EJC: Oh, poor Alina. She’s stuck in New Jersey as the acting Attorney General arresting congresswomen of the United States. She’s very busy.

JW: So Alina Habba was appointed by Trump acting US attorney for the district of New Jersey. What about Joe Tacopina? Tacopina quit, is that right? He resigned from this case.

EJC: He resigned. And I think it’s because you either have to go along with what Trump wants or you don’t. You either start crossing lines because the president tells you to cross a line, or you don’t, and Tacopina withdrew. And so hats off to Tacopina.

JW: You’re going to have somewhere around $90, $95 million when this is over. What are you going to do with that money?

EJC: Give it to everything Donald Trump hates. I don’t need it. I’m perfectly happy here in my hovel. I love it. Give it to binding up the wounds of our democracy, which he’s ripping apart. You know what? If it’s going to piss him off, I’m going to give money to it.

JW: E. Jean Carroll – she proved Trump is a liar. She beat him twice. Time Magazine named her one of the 100 most influential people in the world. Her new book is Not My Type: One Woman versus a President.  E. Jean, thank you for suing Trump. Thank you for writing this book.  And thanks for talking with us today.

EJC: Well, you’re fabulous, Jon!

JW: A brief update on the appeals court hearing on Tuesday: Trump’s lawyers told a 3-judge panel that the verdict finding him guilty should be overturned  because of the Supreme Court’s 2024 ruling that presidents have broad immunity from criminal prosecution for their actions as president. This case, however, was civil, not criminal, so that argument doesn’t seem to be a very good one. E. Jean’s Carroll’s attorney Roberta Kaplan did not comment after the hearing, But Politico reported that quote “the panel appeared skeptical” about Trump’s arguments. One final note: of the three judges, one is an Obama appointee and two were appointed by Biden.
Trump is expected to appeal their ruling to the Suprem’e Court.

[BREAK]

Jon Wiener: The leading autopsies of the 2024 defeats of Democrats are missing a couple of big things – that’s what Steve Phillips has concluded. He wrote the bestseller, Brown is the New White, How the Demographic Revolution has created a New American Majority. He also hosts the podcast Democracy in Color, and he writes for The Guardian, The Washington Post and The Nation. His book How We Win the Civil War: Securing a Multiracial Democracy and Ending White Supremacy for Good is out now in an updated edition. Steve Phillips, welcome back.
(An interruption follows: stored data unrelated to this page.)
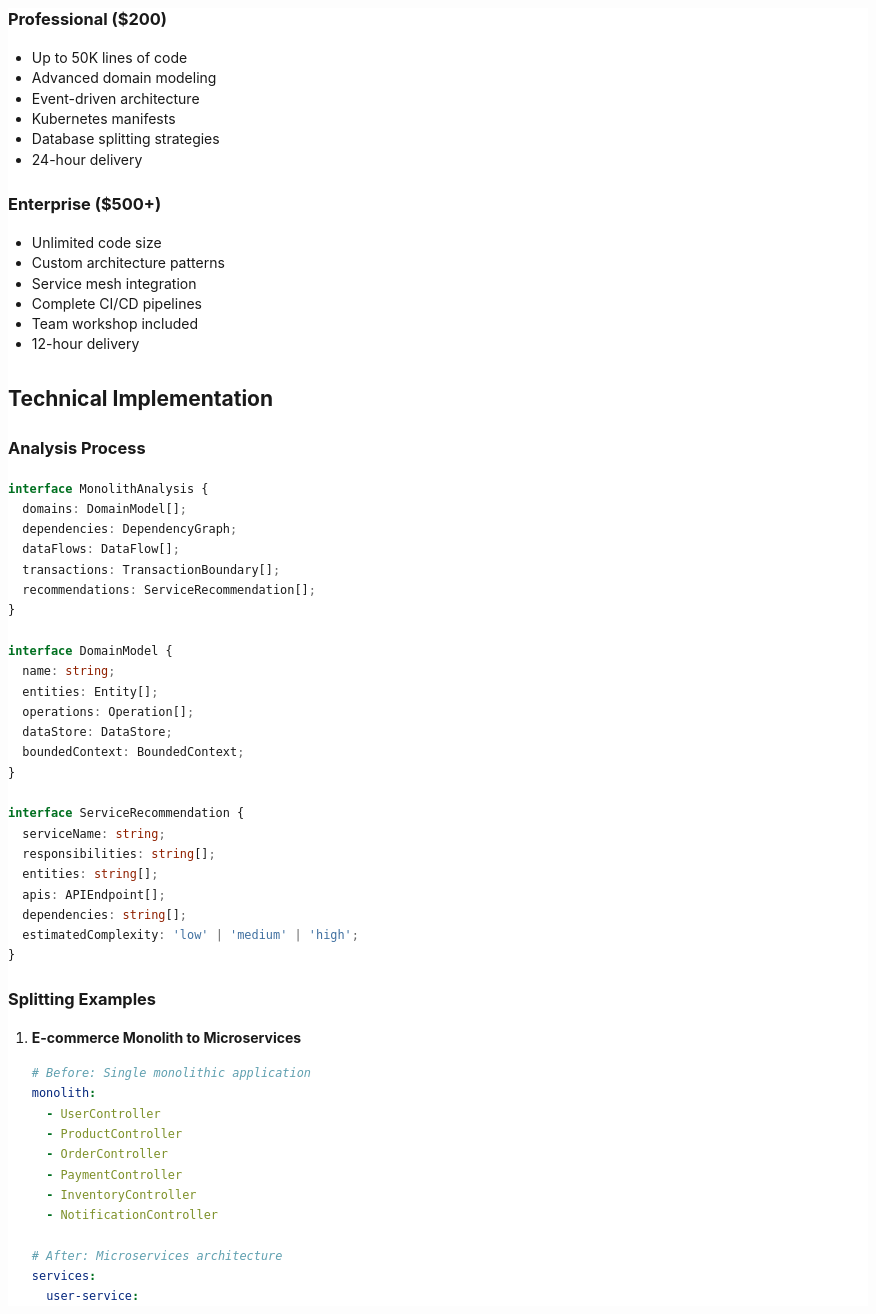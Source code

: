 ### Professional ($200)
- Up to 50K lines of code
- Advanced domain modeling
- Event-driven architecture
- Kubernetes manifests
- Database splitting strategies
- 24-hour delivery

### Enterprise ($500+)
- Unlimited code size
- Custom architecture patterns
- Service mesh integration
- Complete CI/CD pipelines
- Team workshop included
- 12-hour delivery

## Technical Implementation

### Analysis Process

```typescript
interface MonolithAnalysis {
  domains: DomainModel[];
  dependencies: DependencyGraph;
  dataFlows: DataFlow[];
  transactions: TransactionBoundary[];
  recommendations: ServiceRecommendation[];
}

interface DomainModel {
  name: string;
  entities: Entity[];
  operations: Operation[];
  dataStore: DataStore;
  boundedContext: BoundedContext;
}

interface ServiceRecommendation {
  serviceName: string;
  responsibilities: string[];
  entities: string[];
  apis: APIEndpoint[];
  dependencies: string[];
  estimatedComplexity: 'low' | 'medium' | 'high';
}
```

### Splitting Examples

1. **E-commerce Monolith to Microservices**
   ```yaml
   # Before: Single monolithic application
   monolith:
     - UserController
     - ProductController
     - OrderController
     - PaymentController
     - InventoryController
     - NotificationController
   
   # After: Microservices architecture
   services:
     user-service:
   ```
Steve Phillips: Thanks for having me.

JW: There are a lot of opinions about why the Democrats lost in 2024, based mostly on exit polls and opinion surveys. But now we have much better data about how people actually voted. We’re talking about the long-awaited voting data report from Catalist, the progressive organization that compiles data on all 256 million voters in all 50 states. This is not statistical sampling. The Catalist report is regarded by many as kind of the gold standard, the best source of information on the success or failure of Democratic efforts to turn out the base, to win over swing voters, to persuade the persuadables and to mobilize the infrequent and low propensity voters. It answers questions about where we succeeded and where we failed. And this Catalist report confirmed what a lot of the exit polls and opinion surveys had suggested. Harris lost ground compared to Biden, especially among younger voters, men, Latino and Black voters, and infrequent voters. Now, there’s a lot of different ways you can look at this Catalist data. You have a different way.
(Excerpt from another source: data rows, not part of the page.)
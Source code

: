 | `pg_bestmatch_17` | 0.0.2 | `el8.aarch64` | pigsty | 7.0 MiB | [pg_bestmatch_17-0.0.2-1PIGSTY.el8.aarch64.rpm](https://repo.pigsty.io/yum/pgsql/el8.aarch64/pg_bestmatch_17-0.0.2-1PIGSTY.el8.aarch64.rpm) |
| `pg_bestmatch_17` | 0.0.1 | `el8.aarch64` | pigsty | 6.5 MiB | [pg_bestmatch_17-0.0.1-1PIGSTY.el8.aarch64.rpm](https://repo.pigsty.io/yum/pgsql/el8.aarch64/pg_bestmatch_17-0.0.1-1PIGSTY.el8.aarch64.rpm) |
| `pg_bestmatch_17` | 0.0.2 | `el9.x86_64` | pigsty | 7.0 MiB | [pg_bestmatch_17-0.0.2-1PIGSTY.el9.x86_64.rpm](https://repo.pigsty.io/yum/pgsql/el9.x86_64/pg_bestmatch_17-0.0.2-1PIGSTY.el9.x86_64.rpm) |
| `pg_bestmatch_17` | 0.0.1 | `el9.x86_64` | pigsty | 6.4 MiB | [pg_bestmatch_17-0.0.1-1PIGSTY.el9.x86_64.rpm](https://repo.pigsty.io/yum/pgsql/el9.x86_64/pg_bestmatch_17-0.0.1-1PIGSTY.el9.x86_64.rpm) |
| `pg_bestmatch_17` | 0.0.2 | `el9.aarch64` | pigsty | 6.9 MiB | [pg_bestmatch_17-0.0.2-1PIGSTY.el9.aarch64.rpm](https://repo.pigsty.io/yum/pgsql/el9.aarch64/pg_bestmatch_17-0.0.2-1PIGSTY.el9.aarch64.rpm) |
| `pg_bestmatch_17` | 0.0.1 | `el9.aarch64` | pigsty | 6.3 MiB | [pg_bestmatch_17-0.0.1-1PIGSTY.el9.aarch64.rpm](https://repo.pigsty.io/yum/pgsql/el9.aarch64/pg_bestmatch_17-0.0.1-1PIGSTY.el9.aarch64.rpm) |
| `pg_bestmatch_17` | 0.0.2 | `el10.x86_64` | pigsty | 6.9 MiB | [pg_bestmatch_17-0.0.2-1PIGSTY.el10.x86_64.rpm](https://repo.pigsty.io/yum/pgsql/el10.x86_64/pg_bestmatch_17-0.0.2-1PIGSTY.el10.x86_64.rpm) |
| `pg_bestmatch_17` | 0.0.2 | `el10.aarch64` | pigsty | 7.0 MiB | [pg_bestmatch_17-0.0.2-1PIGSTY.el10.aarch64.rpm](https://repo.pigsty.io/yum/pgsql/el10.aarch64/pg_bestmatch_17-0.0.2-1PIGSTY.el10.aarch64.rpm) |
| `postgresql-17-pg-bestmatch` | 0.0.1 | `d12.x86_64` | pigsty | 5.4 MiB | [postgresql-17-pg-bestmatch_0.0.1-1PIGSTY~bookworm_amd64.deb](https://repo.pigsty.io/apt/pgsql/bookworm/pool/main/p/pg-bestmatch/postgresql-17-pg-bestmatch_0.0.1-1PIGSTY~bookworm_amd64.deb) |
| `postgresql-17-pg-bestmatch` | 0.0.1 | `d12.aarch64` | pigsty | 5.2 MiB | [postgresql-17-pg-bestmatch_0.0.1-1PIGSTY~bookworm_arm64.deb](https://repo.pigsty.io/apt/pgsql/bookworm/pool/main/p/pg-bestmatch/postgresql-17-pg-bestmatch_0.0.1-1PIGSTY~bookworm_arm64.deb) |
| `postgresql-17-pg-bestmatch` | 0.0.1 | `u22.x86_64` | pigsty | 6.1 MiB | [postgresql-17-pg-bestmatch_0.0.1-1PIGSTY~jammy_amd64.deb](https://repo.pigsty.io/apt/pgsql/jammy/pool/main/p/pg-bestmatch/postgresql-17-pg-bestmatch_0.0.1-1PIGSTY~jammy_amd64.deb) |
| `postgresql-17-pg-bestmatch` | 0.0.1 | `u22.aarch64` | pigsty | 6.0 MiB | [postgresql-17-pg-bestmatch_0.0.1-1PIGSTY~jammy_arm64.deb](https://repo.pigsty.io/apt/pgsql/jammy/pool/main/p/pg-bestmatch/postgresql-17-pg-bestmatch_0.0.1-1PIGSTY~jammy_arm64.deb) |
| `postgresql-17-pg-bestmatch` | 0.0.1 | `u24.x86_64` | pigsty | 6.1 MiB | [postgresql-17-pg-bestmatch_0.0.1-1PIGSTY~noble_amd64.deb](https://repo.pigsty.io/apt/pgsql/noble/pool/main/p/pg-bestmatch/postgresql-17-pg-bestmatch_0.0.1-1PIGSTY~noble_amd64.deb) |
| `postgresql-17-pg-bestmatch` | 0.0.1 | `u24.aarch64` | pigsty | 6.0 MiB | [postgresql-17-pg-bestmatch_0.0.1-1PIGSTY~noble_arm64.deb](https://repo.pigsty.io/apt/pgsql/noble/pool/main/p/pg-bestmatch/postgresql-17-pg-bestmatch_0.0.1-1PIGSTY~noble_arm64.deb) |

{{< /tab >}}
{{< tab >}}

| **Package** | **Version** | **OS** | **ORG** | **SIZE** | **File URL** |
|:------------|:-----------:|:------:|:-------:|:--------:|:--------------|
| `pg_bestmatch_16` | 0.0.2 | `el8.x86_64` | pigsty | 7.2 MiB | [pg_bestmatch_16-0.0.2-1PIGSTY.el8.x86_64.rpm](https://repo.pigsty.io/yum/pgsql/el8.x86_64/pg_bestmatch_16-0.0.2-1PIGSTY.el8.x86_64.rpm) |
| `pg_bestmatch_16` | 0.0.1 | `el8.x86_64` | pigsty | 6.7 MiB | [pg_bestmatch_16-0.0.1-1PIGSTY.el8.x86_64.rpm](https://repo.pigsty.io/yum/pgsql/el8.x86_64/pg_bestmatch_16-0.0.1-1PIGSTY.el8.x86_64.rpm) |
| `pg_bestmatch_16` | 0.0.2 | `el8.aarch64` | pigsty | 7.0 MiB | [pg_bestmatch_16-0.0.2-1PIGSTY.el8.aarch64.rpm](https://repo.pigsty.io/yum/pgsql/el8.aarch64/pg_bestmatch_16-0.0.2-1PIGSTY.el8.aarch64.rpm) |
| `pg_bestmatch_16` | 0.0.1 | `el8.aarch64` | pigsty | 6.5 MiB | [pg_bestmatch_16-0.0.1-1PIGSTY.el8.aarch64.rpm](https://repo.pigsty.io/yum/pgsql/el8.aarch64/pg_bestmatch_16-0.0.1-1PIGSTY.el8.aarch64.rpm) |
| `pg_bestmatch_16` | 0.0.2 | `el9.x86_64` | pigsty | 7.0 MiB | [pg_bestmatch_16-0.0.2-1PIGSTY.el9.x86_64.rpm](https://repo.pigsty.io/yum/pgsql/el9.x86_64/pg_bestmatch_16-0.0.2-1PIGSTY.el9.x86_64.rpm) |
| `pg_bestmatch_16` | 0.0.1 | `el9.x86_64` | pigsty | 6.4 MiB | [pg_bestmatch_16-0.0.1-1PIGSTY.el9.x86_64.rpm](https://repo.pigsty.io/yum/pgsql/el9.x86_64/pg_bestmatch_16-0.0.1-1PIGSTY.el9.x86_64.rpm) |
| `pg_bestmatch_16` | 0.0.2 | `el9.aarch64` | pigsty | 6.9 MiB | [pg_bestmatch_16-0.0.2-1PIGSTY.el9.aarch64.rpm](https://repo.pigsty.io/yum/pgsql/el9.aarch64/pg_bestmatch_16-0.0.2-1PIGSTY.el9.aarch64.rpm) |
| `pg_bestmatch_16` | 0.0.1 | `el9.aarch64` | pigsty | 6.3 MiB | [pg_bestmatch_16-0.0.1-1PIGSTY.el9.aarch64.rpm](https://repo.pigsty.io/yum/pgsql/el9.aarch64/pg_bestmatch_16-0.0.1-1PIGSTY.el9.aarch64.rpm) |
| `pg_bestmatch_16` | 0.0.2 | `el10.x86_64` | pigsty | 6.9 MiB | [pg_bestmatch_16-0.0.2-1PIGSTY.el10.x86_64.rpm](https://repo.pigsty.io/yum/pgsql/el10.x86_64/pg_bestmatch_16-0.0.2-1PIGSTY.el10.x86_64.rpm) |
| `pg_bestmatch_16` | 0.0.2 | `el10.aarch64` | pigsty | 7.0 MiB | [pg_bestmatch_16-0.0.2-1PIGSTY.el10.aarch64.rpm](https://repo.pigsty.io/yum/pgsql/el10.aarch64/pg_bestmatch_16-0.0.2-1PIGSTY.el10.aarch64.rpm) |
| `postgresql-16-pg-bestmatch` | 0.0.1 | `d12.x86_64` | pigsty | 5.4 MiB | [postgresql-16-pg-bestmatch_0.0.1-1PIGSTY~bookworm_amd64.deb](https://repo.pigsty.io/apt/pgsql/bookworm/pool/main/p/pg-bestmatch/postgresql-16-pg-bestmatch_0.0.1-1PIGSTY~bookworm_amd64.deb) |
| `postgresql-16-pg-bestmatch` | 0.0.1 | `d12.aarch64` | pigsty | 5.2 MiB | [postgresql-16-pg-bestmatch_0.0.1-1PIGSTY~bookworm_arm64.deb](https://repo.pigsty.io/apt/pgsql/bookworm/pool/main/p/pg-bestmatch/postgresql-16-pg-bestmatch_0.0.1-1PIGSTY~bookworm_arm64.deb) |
SP: I think there’s a danger with so much data that you can get so overwhelmed in it, and all of the minutiae in it – I talk about it in The Nation piece – is that being so obsessed with the trees, we miss the forest.  And it remains – and even when you were talking to us about lost ground, even if you would concede that point, it remains the fact that Kamala Harris won every single racial group except whites. And so if you look at it that way, then Kamala Harris prevailed across all of these other parts of the spectrum. So what is it that’s going on with white voters? LBJ said famously that when he signed the Voting Rights Act, we may have lost the South for a generation, and that in fact, Democrats have never won the white vote since the Civil Rights Act and since the Voting Rights Act.

JW: And that was 1965.

SP: Correct. And so what I’ve tried to show in my work and my writing is that there still is what I call a meaningful minority of whites who support Democrats. But that this notion or that we’re going to get the majority of that population has no empirical support at all. So you do have to look at all these other dimensions to it, but the fundamental reality remains that people of color remain more drawn to Democrats and that whites remain fairly implacably siding with the Republicans and that has much larger implications in this country in future politics.
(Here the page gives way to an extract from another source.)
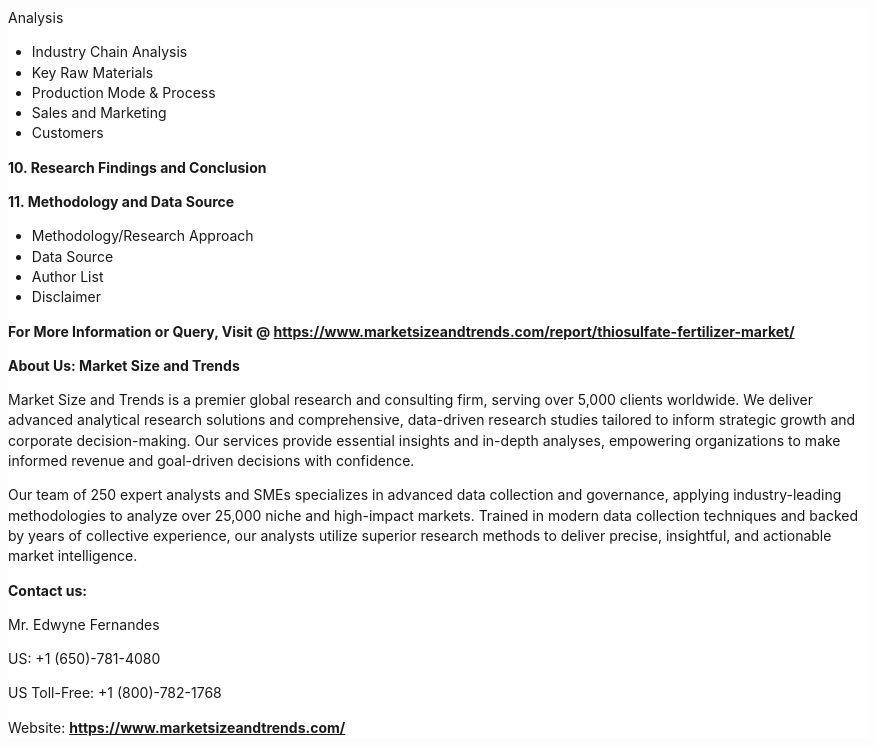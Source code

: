 Analysis</strong></p><ul><li>Industry Chain Analysis</li><li>Key Raw Materials</li><li>Production Mode &amp; Process</li><li>Sales and Marketing</li><li>Customers</li></ul><p><strong>10. Research Findings and Conclusion</strong></p><p><strong>11. Methodology and Data Source</strong></p><ul><li>Methodology/Research Approach</li><li>Data Source</li><li>Author List</li><li>Disclaimer</li></ul></p><p><strong>For More Information or Query, Visit @ <a href="https://www.marketsizeandtrends.com/report/thiosulfate-fertilizer-market/">https://www.marketsizeandtrends.com/report/thiosulfate-fertilizer-market/</a></strong></p><p><strong>About Us: Market Size and Trends</strong></p><p>Market Size and Trends is a premier global research and consulting firm, serving over 5,000 clients worldwide. We deliver advanced analytical research solutions and comprehensive, data-driven research studies tailored to inform strategic growth and corporate decision-making. Our services provide essential insights and in-depth analyses, empowering organizations to make informed revenue and goal-driven decisions with confidence.</p><p>Our team of 250 expert analysts and SMEs specializes in advanced data collection and governance, applying industry-leading methodologies to analyze over 25,000 niche and high-impact markets. Trained in modern data collection techniques and backed by years of collective experience, our analysts utilize superior research methods to deliver precise, insightful, and actionable market intelligence.</p><p><strong>Contact us:</strong></p><p>Mr. Edwyne Fernandes</p><p>US: +1 (650)-781-4080</p><p>US Toll-Free: +1 (800)-782-1768</p><p>Website: <strong><a href="https://www.marketsizeandtrends.com/">https://www.marketsizeandtrends.com/</a></strong></p>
JW: Yeah, the pundits have focused on the fact that support for Kamala Harris among young Black men dropped from 85%, which it had been under Biden to 75%. For Kamala, that is a drop. But I have to say 75% of young Black men voting for Harris is pretty good. If 75% of young white men voted for Harris, our troubles would be over.

SP: Exactly. And so I think that there’s a way of, again, what lens are you looking at it? And we have to be careful not to scapegoat African American voters or Latino voters for something that misses the larger dynamic. And what I like to try to point out to people, again reframing, is that Black men are the most progressive Democratic voting demographic of any other demographic group in the entire country except for Black women,

JW: Except for Black women.

SP: And so if you look at it that way, then it’s a different thing, but it’s not like, ‘oh, all these Black men are so conservative.’ But both of these points, and then one of the things that the Catalyst report does get at, but in passing again, this forest for the trees issue, is the reality of gender and sexism and patriarchy. Our previous podcast episode we had on Anna Malaika Tubbs who wrote the book Patriarchy and really looking at the – also college educated white men moved more towards Trump. And so what’s the explanation of that? So if you see that sexism, misogyny, misogynoir, were all realities, then that explains some of the shifts that you may have seen. So that reality transcends racial groups, and so it affects whites, it affects blacks, it affects Latinos. So all of those groups may have moved a little bit towards Trump because of this sexism reality. But that’s very much buried in and overlooked in the analysis of what happened in 2024.

JW: So you emphasize that all groups voted in the majority for Kamala Harris, with the exception of white people, but white people do constitute 72% of the voting population of the United States, and that’s our problem.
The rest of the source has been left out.